The last time it happened at the French Open was in 2000, when Mark Philippoussis ousted No. 2 Pete Sampras.

It’s the most seismic win by a Brazilian at the French Open — and perhaps any major — since the nation’s most successful man, Gustavo Kuerten, won his third Roland Garros title in 2001.

Tuesday marked the 26th anniversary of Kuerten’s first big splash in Paris, a third-round win over 1995 French Open champion Thomas Muster en route to his first Roland Garros title.

As a junior, Seyboth Wild won the 2018 U.S. Open and reached a best ranking of eighth in the world. Since, he played eight Grand Slam qualifying tournaments with a 1-8 record before advancing through qualifying last week.

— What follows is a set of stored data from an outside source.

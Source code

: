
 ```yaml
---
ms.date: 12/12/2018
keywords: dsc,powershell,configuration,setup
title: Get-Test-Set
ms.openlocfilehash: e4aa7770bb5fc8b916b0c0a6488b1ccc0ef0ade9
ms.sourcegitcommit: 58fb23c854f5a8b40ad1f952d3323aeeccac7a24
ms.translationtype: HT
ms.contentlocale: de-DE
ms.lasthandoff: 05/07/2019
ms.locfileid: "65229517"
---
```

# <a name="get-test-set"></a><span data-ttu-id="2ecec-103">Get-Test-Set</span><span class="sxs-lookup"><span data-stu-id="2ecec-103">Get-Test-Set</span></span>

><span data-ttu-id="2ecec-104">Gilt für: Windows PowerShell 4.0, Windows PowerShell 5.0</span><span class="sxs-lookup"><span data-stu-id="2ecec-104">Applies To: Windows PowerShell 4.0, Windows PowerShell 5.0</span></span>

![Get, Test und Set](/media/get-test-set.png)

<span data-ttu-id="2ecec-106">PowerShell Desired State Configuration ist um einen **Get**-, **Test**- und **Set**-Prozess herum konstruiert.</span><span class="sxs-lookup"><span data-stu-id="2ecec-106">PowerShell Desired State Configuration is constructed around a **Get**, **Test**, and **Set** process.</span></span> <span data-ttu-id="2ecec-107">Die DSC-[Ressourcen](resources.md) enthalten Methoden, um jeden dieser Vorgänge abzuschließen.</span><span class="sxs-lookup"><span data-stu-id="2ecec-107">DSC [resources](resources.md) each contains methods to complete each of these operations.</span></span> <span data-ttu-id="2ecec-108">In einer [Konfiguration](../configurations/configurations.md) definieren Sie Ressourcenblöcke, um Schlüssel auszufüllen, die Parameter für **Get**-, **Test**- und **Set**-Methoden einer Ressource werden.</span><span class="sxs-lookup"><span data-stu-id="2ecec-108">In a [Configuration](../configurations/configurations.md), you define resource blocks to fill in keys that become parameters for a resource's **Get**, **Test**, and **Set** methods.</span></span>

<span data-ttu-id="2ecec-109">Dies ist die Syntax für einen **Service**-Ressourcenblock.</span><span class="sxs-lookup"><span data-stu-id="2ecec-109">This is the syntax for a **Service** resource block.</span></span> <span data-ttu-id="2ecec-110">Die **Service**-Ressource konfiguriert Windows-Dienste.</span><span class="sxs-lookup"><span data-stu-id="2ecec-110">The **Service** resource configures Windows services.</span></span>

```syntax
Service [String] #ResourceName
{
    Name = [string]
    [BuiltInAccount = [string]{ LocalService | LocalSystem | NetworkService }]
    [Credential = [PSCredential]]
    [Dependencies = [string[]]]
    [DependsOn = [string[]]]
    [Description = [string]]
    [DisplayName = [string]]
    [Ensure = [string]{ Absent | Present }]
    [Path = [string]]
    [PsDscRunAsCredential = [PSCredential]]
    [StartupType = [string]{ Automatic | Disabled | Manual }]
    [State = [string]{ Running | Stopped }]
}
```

The 2021 U.S. Open champion Medvedev entered the French Open having won the first clay tournament title of his career at the Italian Open, the last top-level event before Roland Garros.

“Because wind, dry court, I had a mouthful of clay since probably third game of the match, and I don’t like it,” he said. “I don’t know if people like to eat clay, to have clay in their bags, in their shoes, the socks, white socks, you can throw them to garbage after clay season. Maybe some people like it. I don’t.”

Medvedev’s defeat leaves no major champions in the bottom half of the men’s draw. The top seeds left are No. 4 Casper Ruud, last year’s French Open and U.S. Open runner-up, and No. 6 Holger Rune. No. 1 Carlos Alcaraz and No. 3 Novak Djokovic play their second-round matches in the top half on Wednesday.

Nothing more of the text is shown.